### DATA SUPPLIED
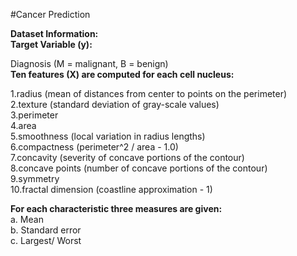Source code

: #Cancer Prediction

**Dataset Information:** <br>
**Target Variable (y):** <br>

Diagnosis (M = malignant, B = benign) <br>
**Ten features (X) are computed for each cell nucleus:** <br>

1.radius (mean of distances from center to points on the perimeter) <br>
2.texture (standard deviation of gray-scale values) <br>
3.perimeter <br>
4.area <br>
5.smoothness (local variation in radius lengths) <br>
6.compactness (perimeter^2 / area - 1.0) <br>
7.concavity (severity of concave portions of the contour) <br>
8.concave points (number of concave portions of the contour) <br>
9.symmetry <br>
10.fractal dimension (coastline approximation - 1) <br>

**For each characteristic three measures are given:** <br>
a. Mean <br>
b. Standard error <br>
c. Largest/ Worst<br>
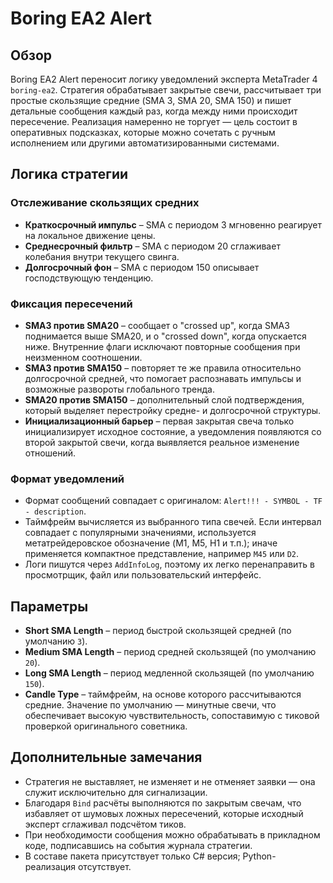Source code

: # Boring EA2 Alert

## Обзор
Boring EA2 Alert переносит логику уведомлений эксперта MetaTrader 4 `boring-ea2`. Стратегия обрабатывает закрытые свечи, рассчитывает три простые скользящие средние (SMA 3, SMA 20, SMA 150) и пишет детальные сообщения каждый раз, когда между ними происходит пересечение. Реализация намеренно не торгует — цель состоит в оперативных подсказках, которые можно сочетать с ручным исполнением или другими автоматизированными системами.

## Логика стратегии
### Отслеживание скользящих средних
* **Краткосрочный импульс** – SMA с периодом 3 мгновенно реагирует на локальное движение цены.
* **Среднесрочный фильтр** – SMA с периодом 20 сглаживает колебания внутри текущего свинга.
* **Долгосрочный фон** – SMA с периодом 150 описывает господствующую тенденцию.

### Фиксация пересечений
* **SMA3 против SMA20** – сообщает о "crossed up", когда SMA3 поднимается выше SMA20, и о "crossed down", когда опускается ниже. Внутренние флаги исключают повторные сообщения при неизменном соотношении.
* **SMA3 против SMA150** – повторяет те же правила относительно долгосрочной средней, что помогает распознавать импульсы и возможные развороты глобального тренда.
* **SMA20 против SMA150** – дополнительный слой подтверждения, который выделяет перестройку средне- и долгосрочной структуры.
* **Инициализационный барьер** – первая закрытая свеча только инициализирует исходное состояние, а уведомления появляются со второй закрытой свечи, когда выявляется реальное изменение отношений.

### Формат уведомлений
* Формат сообщений совпадает с оригиналом: `Alert!!! - SYMBOL - TF - description`.
* Таймфрейм вычисляется из выбранного типа свечей. Если интервал совпадает с популярными значениями, используется метатрейдеровское обозначение (M1, M5, H1 и т.п.); иначе применяется компактное представление, например `M45` или `D2`.
* Логи пишутся через `AddInfoLog`, поэтому их легко перенаправить в просмотрщик, файл или пользовательский интерфейс.

## Параметры
* **Short SMA Length** – период быстрой скользящей средней (по умолчанию `3`).
* **Medium SMA Length** – период средней скользящей (по умолчанию `20`).
* **Long SMA Length** – период медленной скользящей (по умолчанию `150`).
* **Candle Type** – таймфрейм, на основе которого рассчитываются средние. Значение по умолчанию — минутные свечи, что обеспечивает высокую чувствительность, сопоставимую с тиковой проверкой оригинального советника.

## Дополнительные замечания
* Стратегия не выставляет, не изменяет и не отменяет заявки — она служит исключительно для сигнализации.
* Благодаря `Bind` расчёты выполняются по закрытым свечам, что избавляет от шумовых ложных пересечений, которые исходный эксперт сглаживал подсчётом тиков.
* При необходимости сообщения можно обрабатывать в прикладном коде, подписавшись на события журнала стратегии.
* В составе пакета присутствует только C# версия; Python-реализация отсутствует.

### EXERCISE REQUIREMENTS
Search the listing above for the lines with "описывает господствующую тенденцию." and "сглаживал подсчётом тиков.", then output those lines and all lines between them exactly.

### TASK RESULT
* **Долгосрочный фон** – SMA с периодом 150 описывает господствующую тенденцию.

### Фиксация пересечений
* **SMA3 против SMA20** – сообщает о "crossed up", когда SMA3 поднимается выше SMA20, и о "crossed down", когда опускается ниже. Внутренние флаги исключают повторные сообщения при неизменном соотношении.
* **SMA3 против SMA150** – повторяет те же правила относительно долгосрочной средней, что помогает распознавать импульсы и возможные развороты глобального тренда.
* **SMA20 против SMA150** – дополнительный слой подтверждения, который выделяет перестройку средне- и долгосрочной структуры.
* **Инициализационный барьер** – первая закрытая свеча только инициализирует исходное состояние, а уведомления появляются со второй закрытой свечи, когда выявляется реальное изменение отношений.

### Формат уведомлений
* Формат сообщений совпадает с оригиналом: `Alert!!! - SYMBOL - TF - description`.
* Таймфрейм вычисляется из выбранного типа свечей. Если интервал совпадает с популярными значениями, используется метатрейдеровское обозначение (M1, M5, H1 и т.п.); иначе применяется компактное представление, например `M45` или `D2`.
* Логи пишутся через `AddInfoLog`, поэтому их легко перенаправить в просмотрщик, файл или пользовательский интерфейс.

## Параметры
* **Short SMA Length** – период быстрой скользящей средней (по умолчанию `3`).
* **Medium SMA Length** – период средней скользящей (по умолчанию `20`).
* **Long SMA Length** – период медленной скользящей (по умолчанию `150`).
* **Candle Type** – таймфрейм, на основе которого рассчитываются средние. Значение по умолчанию — минутные свечи, что обеспечивает высокую чувствительность, сопоставимую с тиковой проверкой оригинального советника.

## Дополнительные замечания
* Стратегия не выставляет, не изменяет и не отменяет заявки — она служит исключительно для сигнализации.
* Благодаря `Bind` расчёты выполняются по закрытым свечам, что избавляет от шумовых ложных пересечений, которые исходный эксперт сглаживал подсчётом тиков.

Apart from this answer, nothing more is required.